======== SUPPLIED ENTRIES ========

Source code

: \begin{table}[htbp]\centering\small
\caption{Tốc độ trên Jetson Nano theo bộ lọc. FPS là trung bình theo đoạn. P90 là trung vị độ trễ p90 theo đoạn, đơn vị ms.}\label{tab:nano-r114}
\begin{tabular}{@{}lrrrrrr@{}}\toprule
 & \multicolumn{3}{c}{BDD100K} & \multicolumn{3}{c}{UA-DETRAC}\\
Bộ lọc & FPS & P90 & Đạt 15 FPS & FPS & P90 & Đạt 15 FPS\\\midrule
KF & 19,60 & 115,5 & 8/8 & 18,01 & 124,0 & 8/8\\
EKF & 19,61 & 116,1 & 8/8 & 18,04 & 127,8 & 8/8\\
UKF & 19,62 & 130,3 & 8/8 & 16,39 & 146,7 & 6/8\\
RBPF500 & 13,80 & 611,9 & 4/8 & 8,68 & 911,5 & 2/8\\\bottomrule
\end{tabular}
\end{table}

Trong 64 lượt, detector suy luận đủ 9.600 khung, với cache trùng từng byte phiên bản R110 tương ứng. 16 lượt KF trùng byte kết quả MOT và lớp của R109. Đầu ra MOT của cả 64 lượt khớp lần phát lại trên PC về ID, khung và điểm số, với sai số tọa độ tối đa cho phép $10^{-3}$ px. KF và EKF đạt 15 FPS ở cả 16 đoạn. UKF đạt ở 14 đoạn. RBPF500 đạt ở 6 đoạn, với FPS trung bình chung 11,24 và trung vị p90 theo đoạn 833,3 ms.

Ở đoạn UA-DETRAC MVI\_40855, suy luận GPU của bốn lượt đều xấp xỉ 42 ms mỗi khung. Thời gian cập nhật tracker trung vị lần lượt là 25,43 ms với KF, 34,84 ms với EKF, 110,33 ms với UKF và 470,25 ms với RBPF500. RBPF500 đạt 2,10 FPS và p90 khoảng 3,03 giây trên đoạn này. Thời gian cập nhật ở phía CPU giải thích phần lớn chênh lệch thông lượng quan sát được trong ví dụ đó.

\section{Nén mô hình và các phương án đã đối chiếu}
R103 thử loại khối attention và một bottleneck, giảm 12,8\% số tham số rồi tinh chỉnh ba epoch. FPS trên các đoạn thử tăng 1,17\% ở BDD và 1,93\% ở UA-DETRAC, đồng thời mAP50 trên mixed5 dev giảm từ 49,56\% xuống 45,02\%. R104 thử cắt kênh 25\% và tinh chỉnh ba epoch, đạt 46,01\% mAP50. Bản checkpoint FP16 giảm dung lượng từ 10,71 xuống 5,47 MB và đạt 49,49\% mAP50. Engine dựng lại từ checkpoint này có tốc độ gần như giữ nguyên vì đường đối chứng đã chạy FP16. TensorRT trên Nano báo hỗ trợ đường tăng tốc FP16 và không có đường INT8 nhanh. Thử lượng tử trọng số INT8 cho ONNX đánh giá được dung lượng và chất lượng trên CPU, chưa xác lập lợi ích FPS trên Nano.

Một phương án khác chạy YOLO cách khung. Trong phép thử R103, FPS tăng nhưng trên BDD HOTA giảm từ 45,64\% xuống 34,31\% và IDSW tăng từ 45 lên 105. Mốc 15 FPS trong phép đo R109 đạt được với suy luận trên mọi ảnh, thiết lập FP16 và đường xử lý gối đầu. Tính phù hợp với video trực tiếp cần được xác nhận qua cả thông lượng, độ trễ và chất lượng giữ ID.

========

§ **EXERCISE AIM**: The records above should be set down again word for word.

§ **OUTPUT FOR THIS EXERCISE**:
Source code

: \begin{table}[htbp]\centering\small
\caption{Tốc độ trên Jetson Nano theo bộ lọc. FPS là trung bình theo đoạn. P90 là trung vị độ trễ p90 theo đoạn, đơn vị ms.}\label{tab:nano-r114}
\begin{tabular}{@{}lrrrrrr@{}}\toprule
 & \multicolumn{3}{c}{BDD100K} & \multicolumn{3}{c}{UA-DETRAC}\\
Bộ lọc & FPS & P90 & Đạt 15 FPS & FPS & P90 & Đạt 15 FPS\\\midrule
KF & 19,60 & 115,5 & 8/8 & 18,01 & 124,0 & 8/8\\
EKF & 19,61 & 116,1 & 8/8 & 18,04 & 127,8 & 8/8\\
UKF & 19,62 & 130,3 & 8/8 & 16,39 & 146,7 & 6/8\\
RBPF500 & 13,80 & 611,9 & 4/8 & 8,68 & 911,5 & 2/8\\\bottomrule
\end{tabular}
\end{table}

Trong 64 lượt, detector suy luận đủ 9.600 khung, với cache trùng từng byte phiên bản R110 tương ứng. 16 lượt KF trùng byte kết quả MOT và lớp của R109. Đầu ra MOT của cả 64 lượt khớp lần phát lại trên PC về ID, khung và điểm số, với sai số tọa độ tối đa cho phép $10^{-3}$ px. KF và EKF đạt 15 FPS ở cả 16 đoạn. UKF đạt ở 14 đoạn. RBPF500 đạt ở 6 đoạn, với FPS trung bình chung 11,24 và trung vị p90 theo đoạn 833,3 ms.

Ở đoạn UA-DETRAC MVI\_40855, suy luận GPU của bốn lượt đều xấp xỉ 42 ms mỗi khung. Thời gian cập nhật tracker trung vị lần lượt là 25,43 ms với KF, 34,84 ms với EKF, 110,33 ms với UKF và 470,25 ms với RBPF500. RBPF500 đạt 2,10 FPS và p90 khoảng 3,03 giây trên đoạn này. Thời gian cập nhật ở phía CPU giải thích phần lớn chênh lệch thông lượng quan sát được trong ví dụ đó.

\section{Nén mô hình và các phương án đã đối chiếu}
R103 thử loại khối attention và một bottleneck, giảm 12,8\% số tham số rồi tinh chỉnh ba epoch. FPS trên các đoạn thử tăng 1,17\% ở BDD và 1,93\% ở UA-DETRAC, đồng thời mAP50 trên mixed5 dev giảm từ 49,56\% xuống 45,02\%. R104 thử cắt kênh 25\% và tinh chỉnh ba epoch, đạt 46,01\% mAP50. Bản checkpoint FP16 giảm dung lượng từ 10,71 xuống 5,47 MB và đạt 49,49\% mAP50. Engine dựng lại từ checkpoint này có tốc độ gần như giữ nguyên vì đường đối chứng đã chạy FP16. TensorRT trên Nano báo hỗ trợ đường tăng tốc FP16 và không có đường INT8 nhanh. Thử lượng tử trọng số INT8 cho ONNX đánh giá được dung lượng và chất lượng trên CPU, chưa xác lập lợi ích FPS trên Nano.

Một phương án khác chạy YOLO cách khung. Trong phép thử R103, FPS tăng nhưng trên BDD HOTA giảm từ 45,64\% xuống 34,31\% và IDSW tăng từ 45 lên 105. Mốc 15 FPS trong phép đo R109 đạt được với suy luận trên mọi ảnh, thiết lập FP16 và đường xử lý gối đầu. Tính phù hợp với video trực tiếp cần được xác nhận qua cả thông lượng, độ trễ và chất lượng giữ ID.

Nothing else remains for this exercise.